Plain-text document sources
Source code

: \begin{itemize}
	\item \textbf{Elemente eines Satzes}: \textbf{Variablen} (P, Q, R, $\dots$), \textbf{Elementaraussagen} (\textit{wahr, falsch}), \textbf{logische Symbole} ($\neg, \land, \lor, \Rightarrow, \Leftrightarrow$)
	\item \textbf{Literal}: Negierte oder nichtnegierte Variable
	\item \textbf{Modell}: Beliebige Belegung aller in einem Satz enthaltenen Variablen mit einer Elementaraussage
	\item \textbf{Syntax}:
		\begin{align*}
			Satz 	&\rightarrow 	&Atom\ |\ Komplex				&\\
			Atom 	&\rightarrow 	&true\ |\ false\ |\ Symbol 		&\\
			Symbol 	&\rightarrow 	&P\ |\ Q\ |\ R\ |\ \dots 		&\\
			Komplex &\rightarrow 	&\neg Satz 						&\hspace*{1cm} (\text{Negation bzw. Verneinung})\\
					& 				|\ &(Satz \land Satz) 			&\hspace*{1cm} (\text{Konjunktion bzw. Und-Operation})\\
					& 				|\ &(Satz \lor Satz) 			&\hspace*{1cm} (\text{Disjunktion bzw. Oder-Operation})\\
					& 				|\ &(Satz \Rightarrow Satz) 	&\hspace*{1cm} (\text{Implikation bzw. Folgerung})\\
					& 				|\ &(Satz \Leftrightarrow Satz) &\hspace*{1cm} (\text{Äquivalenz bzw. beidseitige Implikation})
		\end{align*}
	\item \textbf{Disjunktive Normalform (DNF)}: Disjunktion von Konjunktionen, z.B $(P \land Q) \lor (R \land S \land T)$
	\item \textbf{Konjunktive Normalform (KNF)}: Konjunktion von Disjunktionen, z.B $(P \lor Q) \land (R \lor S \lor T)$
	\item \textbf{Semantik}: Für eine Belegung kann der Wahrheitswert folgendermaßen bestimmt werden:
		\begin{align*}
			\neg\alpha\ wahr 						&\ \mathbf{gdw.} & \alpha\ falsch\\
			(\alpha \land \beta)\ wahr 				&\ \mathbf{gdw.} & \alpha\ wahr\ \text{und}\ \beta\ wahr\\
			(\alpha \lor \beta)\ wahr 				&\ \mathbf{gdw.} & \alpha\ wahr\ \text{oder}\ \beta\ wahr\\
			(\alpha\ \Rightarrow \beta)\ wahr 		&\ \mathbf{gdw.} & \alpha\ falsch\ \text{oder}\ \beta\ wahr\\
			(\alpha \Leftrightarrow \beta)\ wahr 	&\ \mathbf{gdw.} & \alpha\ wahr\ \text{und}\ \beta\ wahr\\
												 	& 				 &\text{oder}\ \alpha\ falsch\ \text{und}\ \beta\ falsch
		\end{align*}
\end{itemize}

TASK REQUIREMENTS:
Reproduce exactly, with nothing added, the lines from the one that contains "(\alpha\ \Rightarrow \beta)\" to the end of the data.

RESPONSE AREA:
			(\alpha\ \Rightarrow \beta)\ wahr 		&\ \mathbf{gdw.} & \alpha\ falsch\ \text{oder}\ \beta\ wahr\\
			(\alpha \Leftrightarrow \beta)\ wahr 	&\ \mathbf{gdw.} & \alpha\ wahr\ \text{und}\ \beta\ wahr\\
												 	& 				 &\text{oder}\ \alpha\ falsch\ \text{und}\ \beta\ falsch
		\end{align*}
\end{itemize}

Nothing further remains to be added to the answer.